## Given data
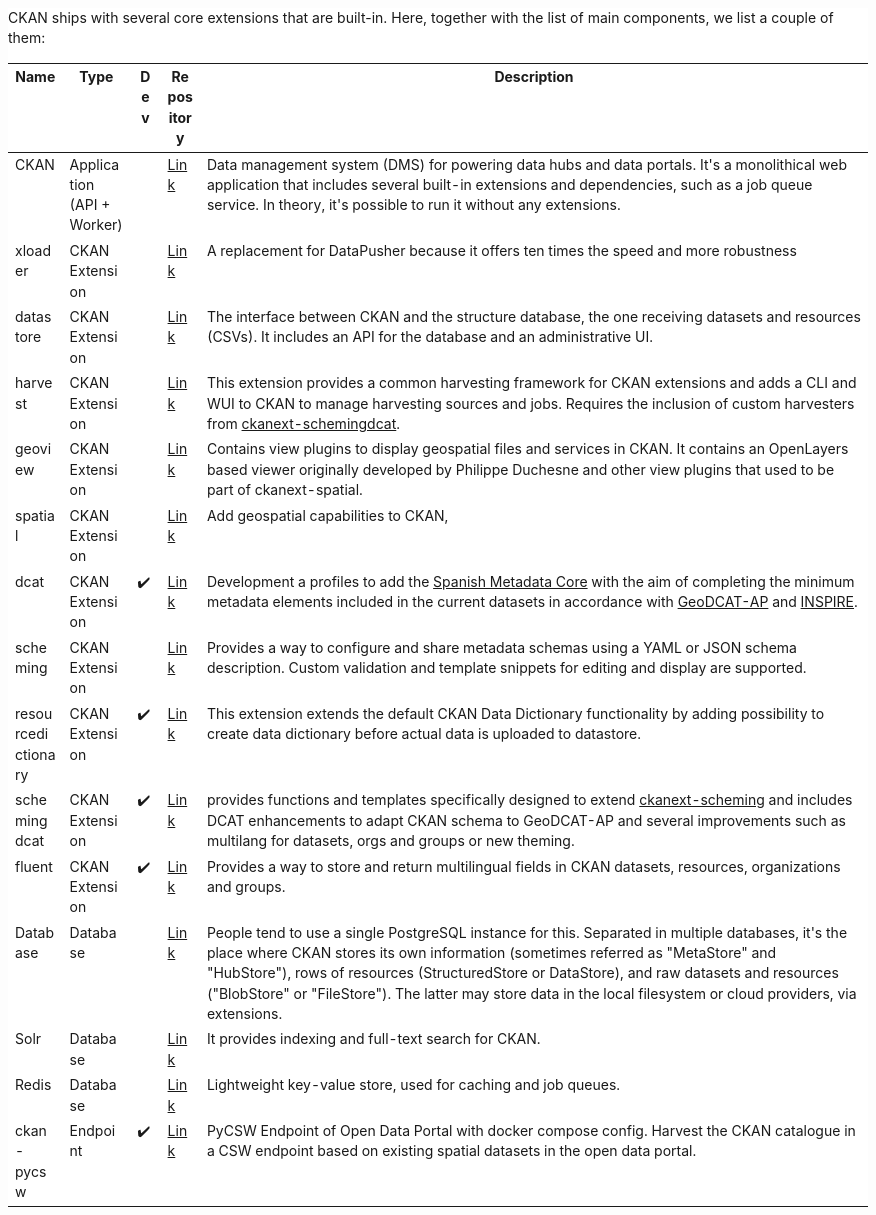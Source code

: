 
CKAN ships with several core extensions that are built-in. Here, together with the list of main components, we list a couple of them:

Name | Type | Dev |  Repository | Description
-----|------|------------|------------|------------
CKAN | Application (API + Worker) |  | [Link](https://github.com/ckan/ckan) | Data management system (DMS) for powering data hubs and data portals. It's a monolithical web application that includes several built-in extensions and dependencies, such as a job queue service. In theory, it's possible to run it without any extensions.
xloader | CKAN Extension |  | [Link](https://github.com/ckan/ckanext-xloader) | A replacement for DataPusher because it offers ten times the speed and more robustness
datastore | CKAN Extension |  | [Link](https://github.com/ckan/ckan/tree/master/ckanext/datastore) | The interface between CKAN and the structure database, the one receiving datasets and resources (CSVs). It includes an API for the database and an administrative UI.
harvest | CKAN Extension |  | [Link](https://github.com/ckan/ckanext-harvest) | This extension provides a common harvesting framework for CKAN extensions and adds a CLI and WUI to CKAN to manage harvesting sources and jobs. Requires the inclusion of custom harvesters from [ckanext-schemingdcat](https://github.com/mjanez/ckanext-schemingdcat?tab=readme-ov-file#harvesters).
geoview | CKAN Extension |  | [Link](https://github.com/ckan/ckanext-geoview)  | Contains view plugins to display geospatial files and services in CKAN. It contains an OpenLayers based viewer originally developed by Philippe Duchesne and other view plugins that used to be part of ckanext-spatial.
spatial | CKAN Extension | | [Link](https://github.com/ckan/ckanext-spatial) | Add geospatial capabilities to CKAN, |
dcat | CKAN Extension | ✔️ | [Link](https://github.com/mjanez/ckanext-dcat) | Development a profiles to add the [Spanish Metadata Core](https://datos.gob.es/es/doc-tags/nti-risp) with the aim of completing the minimum metadata elements included in the current datasets in accordance with [GeoDCAT-AP](https://semiceu.github.io/GeoDCAT-AP/releases/) and [INSPIRE](https://inspire.ec.europa.eu/about-inspire). |
scheming | CKAN Extension | | [Link](https://github.com/mjanez/ckanext-scheming) | Provides a way to configure and share metadata schemas using a YAML or JSON schema description. Custom validation and template snippets for editing and display are supported.
resourcedictionary | CKAN Extension | ✔️ | [Link](https://github.com/OpenDataGIS/ckanext-resourcedictionary) | This extension extends the default CKAN Data Dictionary functionality by adding possibility to create data dictionary before actual data is uploaded to datastore. 
schemingdcat | CKAN Extension | ✔️ | [Link](https://github.com/mjanez/ckanext-schemingdcat) | provides functions and templates specifically designed to extend [ckanext-scheming](https://github.com/mjanez/ckanext-scheming) and includes DCAT enhancements to adapt CKAN schema to GeoDCAT-AP and several improvements such as multilang for datasets, orgs and groups or new theming.
fluent | CKAN Extension | ✔️ | [Link](https://github.com/mjanez/ckanext-fluent) | Provides a way to store and return multilingual fields in CKAN datasets, resources, organizations and groups. |
Database | Database |  | [Link](https://www.postgresql.org/) | People tend to use a single PostgreSQL instance for this. Separated in multiple databases, it's the place where CKAN stores its own information (sometimes referred as "MetaStore" and "HubStore"), rows of resources (StructuredStore or DataStore), and raw datasets and resources ("BlobStore" or "FileStore"). The latter may store data in the local filesystem or cloud providers, via extensions.
Solr | Database |  | [Link](https://solr.apache.org/) | It provides indexing and full-text search for CKAN.
Redis | Database | | [Link](https://redis.io/) |  Lightweight key-value store, used for caching and job queues.
ckan-pycsw | Endpoint | ✔️ | [Link](https://github.com/mjanez/ckan-pycsw)  | PyCSW Endpoint of Open Data Portal with docker compose config. Harvest the CKAN catalogue in a CSW endpoint based on existing spatial datasets in the open data portal.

## Task prompt
Your answer must be a single number, the count of lines in the data that hold the string "schema".

## Answer to this problem
2